Таким образом, в основании бреда лежат два физиологических явления: патологическая инертность и ультрапарадоксальная фаза, то существующие врозь, то выступающие рядом, то сменяющие одно другое.
В целом почти совершенно то же происходило со второй девушкой. То же столкновение естественного полового влечения здесь с жизненно деловой и настойчивой мыслью о несоответственной разнице лет: объект любви был гораздо моложе. Те же последствия вплоть до инверсии, причем эту пациентку мучила абсурдная мысль о ее будто бы беременности, тогда как предмет любви даже вообще не замечал ее склонности к нему, так она была сдержанна в проявлении своего чувства.
На этом случае, прослеженном Кречмером в течение многих лет, можно было ясно видеть, как навязчивые представления и ощущения иногда доходили до степени представлений и ощущений, соответствующих, по мнению самой пациентки, действительности и не признаваемых ею за болезненные; как в таком виде держались некоторое время и потом снова понимались больной объективно как проявление болезни. Происходило это в связи с повторяющимися усложнениями жизненной обстановки и, следовательно, с изменением состояния нервной системы, то оправляющейся, то снова угнетенной, ослабленной. А в конце концов с годами все естественно миновало.

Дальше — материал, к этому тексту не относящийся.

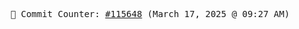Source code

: <p align="center">
    <samp>
        📮 Commit Counter: <a href="https://github.com/Javascript-void0/Javascript-void0/commits/main">#115648</a> (March 17, 2025 @ 09:27 AM)
    </samp>
</p>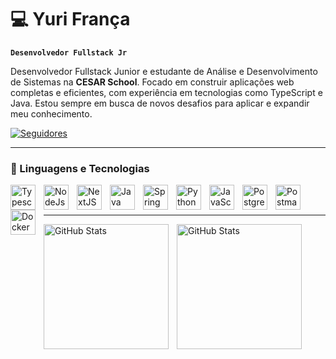 # 💻 Yuri França

**`Desenvolvedor Fullstack Jr`**

Desenvolvedor Fullstack Junior e estudante de Análise e Desenvolvimento de Sistemas na **CESAR School**.
Focado em construir aplicações web completas e eficientes, com experiência em tecnologias como TypeScript e Java. Estou sempre em busca de novos desafios para aplicar e expandir meu conhecimento.

<a href="https://github.com/yuricsg?tab=followers">
        <img 
            alt="Seguidores" 
            title="Me siga no GitHub" 
            src="https://custom-icon-badges.demolab.com/github/followers/yuricsg?color=236ad3&labelColor=1155ba&style=for-the-badge&logo=github&label=Seguidores&logoColor=white"
        />
    </a>
</p>

---

### 🤖 Linguagens e Tecnologias


<img 
    align="left" 
    alt="Typescript"
    title="Typescript" 
    width="40px" 
    style="padding-right: 10px;"
    src="https://cdn.jsdelivr.net/gh/devicons/devicon@latest/icons/typescript/typescript-original.svg" 
/>

  <img
    align="left" 
    alt="NodeJs"
    title="NodeJS" 
    width="40px" 
    style="padding-right: 10px;"
    src="https://cdn.jsdelivr.net/gh/devicons/devicon@latest/icons/nodejs/nodejs-plain-wordmark.svg" 
/>


<img
    align="left" 
    alt="NextJS"
    title="NextJS" 
    width="40px" 
    style="padding-right: 10px;"
    src="https://cdn.jsdelivr.net/gh/devicons/devicon@latest/icons/nextjs/nextjs-original.svg" />



<img 
    align="left" 
    alt="Java"
    title="Java" 
    width="40px" 
    style="padding-right: 10px;" 
    src="https://cdn.jsdelivr.net/gh/devicons/devicon@latest/icons/java/java-original.svg" 
/>

<img 
    align="left" 
    alt="Spring"
    title="Spring" 
    width="40px" 
    style="padding-right: 10px;" 
    src="https://cdn.jsdelivr.net/gh/devicons/devicon@latest/icons/spring/spring-original.svg" 
/>

<img 
    align="left" 
    alt="Python"
    title="Python" 
    width="40px" 
    style="padding-right: 10px;" 
    src="https://cdn.jsdelivr.net/gh/devicons/devicon@latest/icons/python/python-original.svg" 
/>

<img 
    align="left" 
    alt="JavaScript"
    title="JavaScript" 
    width="40px" 
    style="padding-right: 10px;" 
    src="https://cdn.jsdelivr.net/gh/devicons/devicon@latest/icons/javascript/javascript-original.svg" 
/>


<img 
    align="left" 
    alt="PostgreSQL"
    title="PostgreSQL" 
    width="40px" 
    style="padding-right: 10px;"
    src="https://cdn.jsdelivr.net/gh/devicons/devicon@latest/icons/postgresql/postgresql-original.svg" />
          

<img 
    align="left" 
    alt="Postman"
    title="Postman" 
    width="40px" 
    style="padding-right: 10px;" 
    src="https://cdn.jsdelivr.net/gh/devicons/devicon@latest/icons/postman/postman-original.svg" 
/>


<img
    align="left" 
    alt="Docker"
    title="Docker" 
    width="40px" 
    style="padding-right: 10px;"
    src="https://cdn.jsdelivr.net/gh/devicons/devicon@latest/icons/docker/docker-original-wordmark.svg" />
          


<br/>
<br/>

---

<p>
  <img 
    align="left" 
    alt="GitHub Stats" 
    height="200" 
    style="padding-right: 10px;" 
    src="https://github-readme-stats.vercel.app/api?username=yuricsg&show_icons=true&theme=tokyonight&include_all_commits=true&locale=pt-br" 
  />

<img 
      align="left" 
      alt="GitHub Stats" 
      height="200" 
      src="https://github-readme-stats.vercel.app/api/top-langs/?username=yuricsg&theme=tokyonight&layout=compact&custom_title=Tecnologias&langs_count=9" 
  />

</p>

Я был очень обрадован, когда в прочитанных по неврологии и психиатрии немногих книгах я встретился с упоминанием теории французского психиатра Клерамбо. Эта теория первичным явлением паранойи считает появление «умственного автоматизма», «паразитных слов и идей», как он их называет, около которых потом систематически развивается бред. Что же другое и можно понимать под умственным автоматизмом, как не пункт определенного патологически инертного раздражительного процесса, около которого концентрируется (на основании закона генерализации) все близкое, сходное, родственное и от которого по закону отрицательной индукции отталкивается, задерживается все ему чуждое?

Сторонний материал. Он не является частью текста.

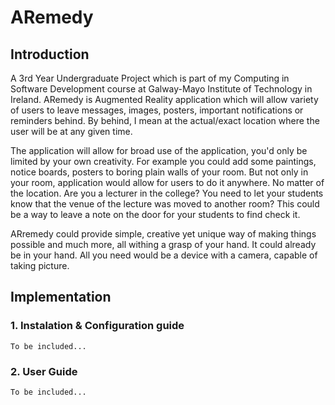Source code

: # ARemedy

## Introduction
A 3rd Year Undergraduate Project which is part of my Computing in Software Development course at Galway-Mayo Institute of Technology in Ireland. ARemedy is Augmented Reality application which will allow variety of users to leave messages, images, posters, important notifications or reminders behind. By behind, I mean at the actual/exact location where the user will be at any given time. 

The application will allow for broad use of the application, you'd only be limited by your own creativity. For example you could add some paintings, notice boards, posters to boring plain walls of your room. But not only in your room, application would allow for users to do it anywhere. No matter of the location. Are you a lecturer in the college? You need to let your students know that the venue of the lecture was moved to another room? This could be a way to leave a note on the door for your students to find check it.

ARremedy could provide simple, creative yet unique way of making things possible and much more, all withing a grasp of your hand. It could already be in your hand. All you need would be a device with a camera, capable of taking picture.

## Implementation
### 1. Instalation & Configuration guide
    To be included...
### 2. User Guide
    To be included...
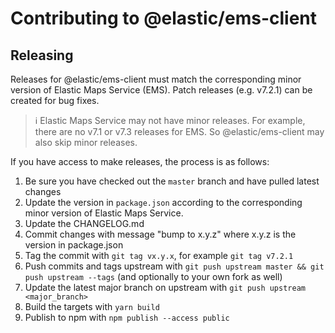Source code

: # Contributing to @elastic/ems-client

## Releasing

Releases for @elastic/ems-client must match the corresponding minor version of Elastic Maps Service (EMS). Patch releases (e.g. v7.2.1) can be created for bug fixes.

> ℹ️ Elastic Maps Service may not have minor releases. For example, there are no v7.1 or v7.3 releases for EMS. So @elastic/ems-client may also skip minor releases.


If you have access to make releases, the process is as follows:

1. Be sure you have checked out the `master` branch and have pulled latest changes
1. Update the version in `package.json` according to the corresponding minor version of Elastic Maps Service.
1. Update the CHANGELOG.md
1. Commit changes with message "bump to x.y.z" where x.y.z is the version in package.json
1. Tag the commit with `git tag vx.y.x`, for example `git tag v7.2.1`
1. Push commits and tags upstream with `git push upstream master && git push upstream --tags` (and optionally to your own fork as well)
1. Update the latest major branch on upstream with `git push upstream <major_branch>`
1. Build the targets with `yarn build`
1. Publish to npm with `npm publish --access public`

Я не клиницист (я был и остаюсь физиологом) и, конечно, теперь – так поздно – не успею уже и не смогу сделаться клиницистом. Поэтому в моих настоящих соображениях, как и в прежних моих экскурсиях в невропатологию и психиатрию, я не смею при обсуждении соответствующего материала претендовать на достаточную с клинической точки зрения компетентность. Но я наверное не ошибусь сейчас, когда скажу, что клиницисты, неврологи и психиатры в соответствующих областях неизбежно должны считаться, как с фундаментальными, со следующими патофизиологическими фактами: с полной изолированностью функционально-патологических (в этиологическом моменте) пунктов коры, равно как и с патологической инертностью раздражительного процесса и с ультрапарадоксальной фазой в них.